HYDROGEN PEROXIDE PRODUCTION DEVICE AND USE THEREOF

Abstract

A gas diffusion electrode includes a carbon fiber tube, a support layer, and a catalyst layer. The carbon fiber tube is straight and functions as a substrate. The support layer includes a carbon black-polytetrafluoroethylene (PTFE) coating, and is disposed on the substrate. The catalyst layer includes carbon black, anhydrous ethanol, and PTFE, and is disposed on the support layer. The gas diffusion electrode has a diameter of 3-20 mm and a length of 50-500 mm.

Claims

1. A gas diffusion electrode, comprising a carbon fiber tube, a support layer, and a catalyst layer; wherein the carbon fiber tube is straight and functions as a substrate; the support layer comprises a carbon black-polytetrafluoroethylene (PTFE) coating, and is disposed on the substrate; the catalyst layer comprises carbon black, anhydrous ethanol, and PTFE, and is disposed on the support layer; and the gas diffusion electrode has a diameter of 3-20 mm and a length of 50-500 mm.

2. A hydrogen peroxide production device, comprising a plurality of hydrogen peroxide production units connected to each other; wherein each hydrogen peroxide production unit comprises a cathode, an insulating sleeve, and an anode from inside to outside; and the cathode is the gas diffusion electrode of claim 1.

3. The device of claim 2, wherein the anode is a titanium substrate comprising an iridium dioxide coating.

4. The device of claim 3, wherein a distance between the anode and the cathode is 1-30 mm.

5. The device of claim 4, wherein the insulating sleeve has a thickness of 1-30 mm, and comprises an organic silica, an organic plastic, or an inorganic ceramic material.
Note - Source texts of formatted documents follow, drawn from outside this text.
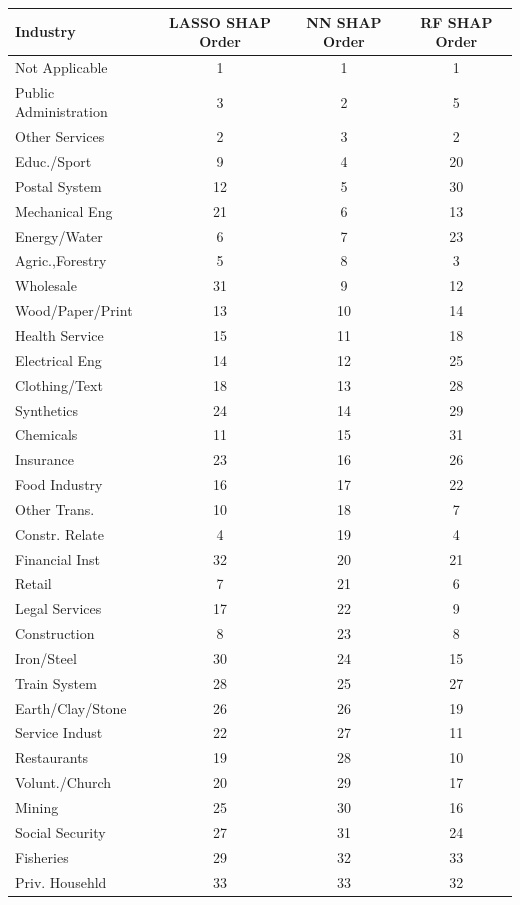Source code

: \begin{tabular}{lccc}
\hline\hline
Industry & LASSO SHAP Order & NN SHAP Order & RF SHAP Order \\
\hline
Not Applicable&1&1&1\\
Public Administration&3&2&5\\
Other Services&2&3&2\\
Educ./Sport&9&4&20\\
Postal System&12&5&30\\
Mechanical Eng&21&6&13\\
Energy/Water&6&7&23\\
Agric.,Forestry&5&8&3\\
Wholesale&31&9&12\\
Wood/Paper/Print&13&10&14\\
Health Service&15&11&18\\
Electrical Eng&14&12&25\\
Clothing/Text&18&13&28\\
Synthetics&24&14&29\\
Chemicals&11&15&31\\
Insurance&23&16&26\\
Food Industry&16&17&22\\
Other Trans.&10&18&7\\
Constr. Relate&4&19&4\\
Financial Inst&32&20&21\\
Retail&7&21&6\\
Legal Services&17&22&9\\
Construction&8&23&8\\
Iron/Steel&30&24&15\\
Train System&28&25&27\\
Earth/Clay/Stone&26&26&19\\
Service Indust&22&27&11\\
Restaurants&19&28&10\\
Volunt./Church&20&29&17\\
Mining&25&30&16\\
Social Security&27&31&24\\
Fisheries&29&32&33\\
Priv. Househld&33&33&32\\
\hline\hline
\end{tabular}
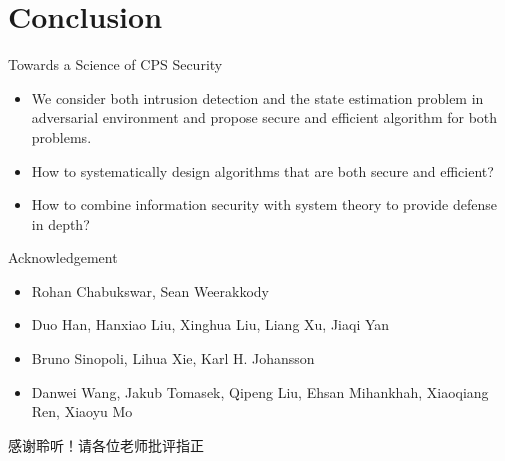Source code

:\documentclass[10pt]{beamer}
\begin{document}
\section{Conclusion}

\begin{frame}{Towards a Science of CPS Security}
  \begin{itemize}
  \item We consider both intrusion detection and the state estimation problem in adversarial environment and propose secure and efficient algorithm for both problems.
  \item How to systematically design algorithms that are both secure and efficient?
  \item How to combine information security with system theory to provide defense in depth?
  \end{itemize}
\end{frame}

\begin{frame}{Acknowledgement}
  \begin{itemize}
  \item Rohan Chabukswar, Sean Weerakkody
  \item Duo Han, Hanxiao Liu, Xinghua Liu, Liang Xu, Jiaqi Yan
  \item Bruno Sinopoli, Lihua Xie, Karl H. Johansson
  \item Danwei Wang, Jakub Tomasek, Qipeng Liu, Ehsan Mihankhah, Xiaoqiang Ren, Xiaoyu Mo 
  \end{itemize}
\end{frame}


%

\begin{frame}[standout]
  感谢聆听！请各位老师批评指正
\end{frame}
\end{document}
6. The device of claim 2, further comprising a power supply, an electro-Fenton reactor, an air compressor, a water pump, a tank, an air pipe, and a conduit; wherein the plurality of hydrogen peroxide production units are connected to each other and disposed in the electro-Fenton reactor; the electro-Fenton reactor comprises a top part and a bottom part; a water inlet is disposed on the bottom part and an overflow outlet is disposed on the top part; one end of the air pipe is connected to the electro-Fenton reactor; another end of the air pipe is connected to the air compressor; one end of the water pump is connected to the water inlet; another end of the water pump is connected to the tank; and the tank is connected to the overflow outlet through the conduit.

7. A method of preparing hydrogen peroxide using the hydrogen peroxide production device of claim 6, the method comprising: turning on the air compressor to aerate the electro-Fenton reactor; turning on the water pump to pump a sodium sulfate solution into the electro-Fenton reactor until the sodium sulfate solution covers the plurality of hydrogen peroxide production units; controlling the current of the hydrogen peroxide production device, so that a solid, liquid and gas three-phase interface is formed on the catalyst layer of the gas diffusion electrode, to produce hydrogen peroxide.

8. The method of claim 7, wherein the hydrogen peroxide production device is operated at a current density of 10-200 mA/cm.sup.2 and a voltage of 2.0-4.0 V; and the air compressor offers an air flow rate of 10-150 L/min.

9. The method of claim 8, wherein a concentration of the sodium sulfate solution is 0.05-0.15 M.

10. A method for wastewater treatment using the hydrogen peroxide production device of claim 6, the method comprising: 1) turning on the air compressor to aerate the electro-Fenton reactor; preparing a wastewater sample containing an organic pollutant, sodium sulfate anhydrous, and Fe.sup.2+; turning on the water pump to pump the wastewater sample into the electro-Fenton reactor until the wastewater sample covers the plurality of hydrogen peroxide production units; controlling the current of the hydrogen peroxide production device, so that a solid, liquid and gas three-phase interface is formed on the catalyst layer of the gas diffusion electrode, to produce hydrogen peroxide; 2) generating hydroxyl radicals from hydrogen peroxide to mineralize the organic pollutant; and discharging an effluent into the tank via the overflow outlet; and 3) recycling the effluent produced in 2) to the electro-Fenton reactor through a circulation process.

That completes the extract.